Comparing the changes across the alternative management scenarios, following main-crop average productivity decreased most strongly in CC and increased most in NT relative to the baseline with tillage and bare-soil fallow practices (REF) (Fig. 5a–d). In CC, rice yield declines were the largest, whereas the reduction for this crop type was halved on the majority of global cropland in the CCNT simulation. In contrast to the mostly lowered maize yield in CC, we found positive median responses for this crop type in CCNT but with higher spatial variability of impact magnitude and direction (Fig. 6, Table S2.2). Wheat yield responses to any of the three alternative managements were very low in overall magnitude, being slightly reduced in both cover crop scenarios but improved in NT (Fig. 5, Table S2.2). Soybean yield responded positively to all simulated alternative management practices, although with a median of less than 1 % in CC, and we calculated around 9 % higher medians in CCNT and NT compared to in REF.

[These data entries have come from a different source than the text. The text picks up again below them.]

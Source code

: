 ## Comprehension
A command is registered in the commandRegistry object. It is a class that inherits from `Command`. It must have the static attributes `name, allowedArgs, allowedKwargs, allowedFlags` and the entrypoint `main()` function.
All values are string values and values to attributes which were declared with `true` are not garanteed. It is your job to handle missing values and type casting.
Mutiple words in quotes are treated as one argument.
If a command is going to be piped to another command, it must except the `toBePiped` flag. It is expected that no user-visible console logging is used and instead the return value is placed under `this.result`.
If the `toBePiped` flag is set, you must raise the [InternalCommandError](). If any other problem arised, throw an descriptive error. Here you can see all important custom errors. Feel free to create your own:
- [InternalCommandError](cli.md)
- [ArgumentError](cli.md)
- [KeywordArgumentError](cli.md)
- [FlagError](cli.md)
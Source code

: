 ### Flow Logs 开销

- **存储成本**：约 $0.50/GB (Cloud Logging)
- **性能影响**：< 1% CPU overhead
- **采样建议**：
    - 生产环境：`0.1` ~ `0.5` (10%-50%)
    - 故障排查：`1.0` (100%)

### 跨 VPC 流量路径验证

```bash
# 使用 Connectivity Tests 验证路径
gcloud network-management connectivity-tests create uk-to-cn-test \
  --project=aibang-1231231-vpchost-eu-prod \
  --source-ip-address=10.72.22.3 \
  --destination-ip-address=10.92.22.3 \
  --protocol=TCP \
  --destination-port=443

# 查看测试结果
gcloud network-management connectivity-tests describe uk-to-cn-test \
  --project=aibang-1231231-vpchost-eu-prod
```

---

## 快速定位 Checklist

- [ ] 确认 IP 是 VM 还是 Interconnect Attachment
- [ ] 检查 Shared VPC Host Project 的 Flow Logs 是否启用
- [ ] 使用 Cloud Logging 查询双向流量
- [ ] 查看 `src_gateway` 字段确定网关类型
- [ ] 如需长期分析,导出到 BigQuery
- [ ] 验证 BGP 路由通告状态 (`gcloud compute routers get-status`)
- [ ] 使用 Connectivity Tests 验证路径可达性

Exploring simulated land management impacts on the following main-crop productivity separated by water regimes revealed larger spatial variability of responses for rainfed than for irrigated crop yields (Fig. S2.4). Soybeans in irrigated systems show no response to altered management practices. For the other assessed cereal crop types, median yield responses to cover crop practices (CC, CCNT) were found to be either more negative or changing from a positive to a negative response in irrigated systems compared to rainfed systems.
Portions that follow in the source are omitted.